Dotted around the room were chalkboards listing all of the farms that the restaurant used to compose its menu. I smiled at seeing familiar cheese makers like Lazy Lady, Jasper Hill and Spring Brook Farm on the boards. Call me a ‘Locawhore‘, or whatever you may choose, but I respect restaurants that openly acknowledge the area farms that bring the food to the table. Just don’t take it to Portlandia levels and I think you’ll be alright.

To start the meal, the three carnivores at the table settled on a charcuterie board of Bresaola, Local Chicken Liver Pate and Duck Rillette.

The board was served with some whole grain mustard, grilled Red Hen bread and house pickles. It was a very lovely, well rounded board, but the true stand out for me was the pate. Pink hued, rich and slightly sweet, it made me miss the charcuterie that District offered when they first opened. I actually liked the recipe so much that I contacted the restaurant for it. Consider that a first.

The Bresaola, paper thin and barely salty, melted away in one bite and was topped with a fruity Arbequina olive oil. The rillette was a bit off for me, though. I found the texture a bit dry and the gaminess of the meat a little less enjoyable next to the other selections. Luckily there was enough of those to make me not feel so bad about passing on the rillette.

The entree, a pair of corn griddle cakes topped with roasted mushrooms, sauteed kale and buttermilk vinaigrette, seemed like vegetarian atonement for having the appetizer that I did.

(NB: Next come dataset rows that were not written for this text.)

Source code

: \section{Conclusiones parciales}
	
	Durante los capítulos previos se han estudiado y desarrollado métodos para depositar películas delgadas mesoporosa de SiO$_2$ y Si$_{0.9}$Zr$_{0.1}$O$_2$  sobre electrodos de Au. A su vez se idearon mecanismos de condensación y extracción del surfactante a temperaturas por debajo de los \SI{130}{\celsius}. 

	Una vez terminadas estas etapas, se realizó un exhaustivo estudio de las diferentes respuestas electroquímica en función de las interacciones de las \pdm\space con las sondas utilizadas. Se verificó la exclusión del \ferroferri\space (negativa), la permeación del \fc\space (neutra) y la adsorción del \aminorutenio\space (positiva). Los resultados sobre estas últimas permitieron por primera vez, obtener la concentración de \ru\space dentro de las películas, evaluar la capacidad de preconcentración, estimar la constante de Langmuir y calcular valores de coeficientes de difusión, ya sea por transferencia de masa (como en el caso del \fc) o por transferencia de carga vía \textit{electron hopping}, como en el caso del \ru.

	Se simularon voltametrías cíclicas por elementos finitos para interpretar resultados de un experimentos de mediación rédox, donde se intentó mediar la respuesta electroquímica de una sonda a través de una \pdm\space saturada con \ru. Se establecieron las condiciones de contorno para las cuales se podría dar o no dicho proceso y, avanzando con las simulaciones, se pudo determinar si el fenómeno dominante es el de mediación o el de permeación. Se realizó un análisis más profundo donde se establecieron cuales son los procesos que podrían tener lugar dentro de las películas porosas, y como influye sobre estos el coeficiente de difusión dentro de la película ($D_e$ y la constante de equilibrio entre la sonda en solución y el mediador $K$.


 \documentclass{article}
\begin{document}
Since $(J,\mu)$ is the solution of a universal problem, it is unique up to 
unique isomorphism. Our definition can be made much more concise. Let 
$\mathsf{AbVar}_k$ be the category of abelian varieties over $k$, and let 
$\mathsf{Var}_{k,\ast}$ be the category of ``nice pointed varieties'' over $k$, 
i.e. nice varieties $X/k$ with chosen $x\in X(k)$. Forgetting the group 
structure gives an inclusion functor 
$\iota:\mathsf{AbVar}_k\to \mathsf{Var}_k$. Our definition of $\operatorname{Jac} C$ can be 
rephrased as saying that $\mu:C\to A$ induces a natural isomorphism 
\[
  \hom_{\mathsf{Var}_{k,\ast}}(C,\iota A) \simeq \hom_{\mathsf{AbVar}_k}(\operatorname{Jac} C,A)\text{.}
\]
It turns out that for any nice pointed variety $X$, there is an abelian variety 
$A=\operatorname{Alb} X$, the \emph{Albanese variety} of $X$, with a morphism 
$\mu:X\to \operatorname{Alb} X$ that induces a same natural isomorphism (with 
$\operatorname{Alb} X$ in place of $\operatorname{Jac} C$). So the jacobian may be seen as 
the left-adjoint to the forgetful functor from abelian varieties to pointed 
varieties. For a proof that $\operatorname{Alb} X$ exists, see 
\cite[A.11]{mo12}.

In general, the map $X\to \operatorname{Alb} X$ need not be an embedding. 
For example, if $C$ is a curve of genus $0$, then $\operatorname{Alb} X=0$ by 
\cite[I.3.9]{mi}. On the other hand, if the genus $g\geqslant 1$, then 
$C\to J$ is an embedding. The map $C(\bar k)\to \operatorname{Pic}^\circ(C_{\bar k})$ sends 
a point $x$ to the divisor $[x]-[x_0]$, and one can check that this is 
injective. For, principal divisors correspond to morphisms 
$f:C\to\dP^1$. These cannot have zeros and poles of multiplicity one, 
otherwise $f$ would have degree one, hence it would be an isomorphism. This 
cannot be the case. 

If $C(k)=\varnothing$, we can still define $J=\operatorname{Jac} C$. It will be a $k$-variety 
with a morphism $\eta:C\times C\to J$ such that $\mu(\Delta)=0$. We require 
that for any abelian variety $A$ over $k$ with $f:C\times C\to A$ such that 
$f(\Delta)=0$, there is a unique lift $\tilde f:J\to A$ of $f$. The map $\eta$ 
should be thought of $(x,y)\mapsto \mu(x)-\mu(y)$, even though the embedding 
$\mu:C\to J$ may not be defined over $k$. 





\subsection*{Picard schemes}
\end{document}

Truthfully, it was ordered in haste and I did think about changing my order. I’m glad that I didn’t, though, because the savory pancakes were delicious. The cakes were cornmeal based, with a bit of sweetness, that went really well with the earthiness, acidity and bitterness of the other components. I was in love on the first bite, though the generous portion did fill me up quickly, leaving a small pile of uneaten kale in my wake.

I, personally, can’t speak on the cred of the beer list, but my co-workers seemed very happy at the endless choices. I did, however, have a very tasty root beer. But, let’s just admit it, I did kind of feel like a kid pretending at a table of adults.

The Missus and I are planning our own trip for sometime next spring–maybe for my 35th–and I am definitely going to make another trip back.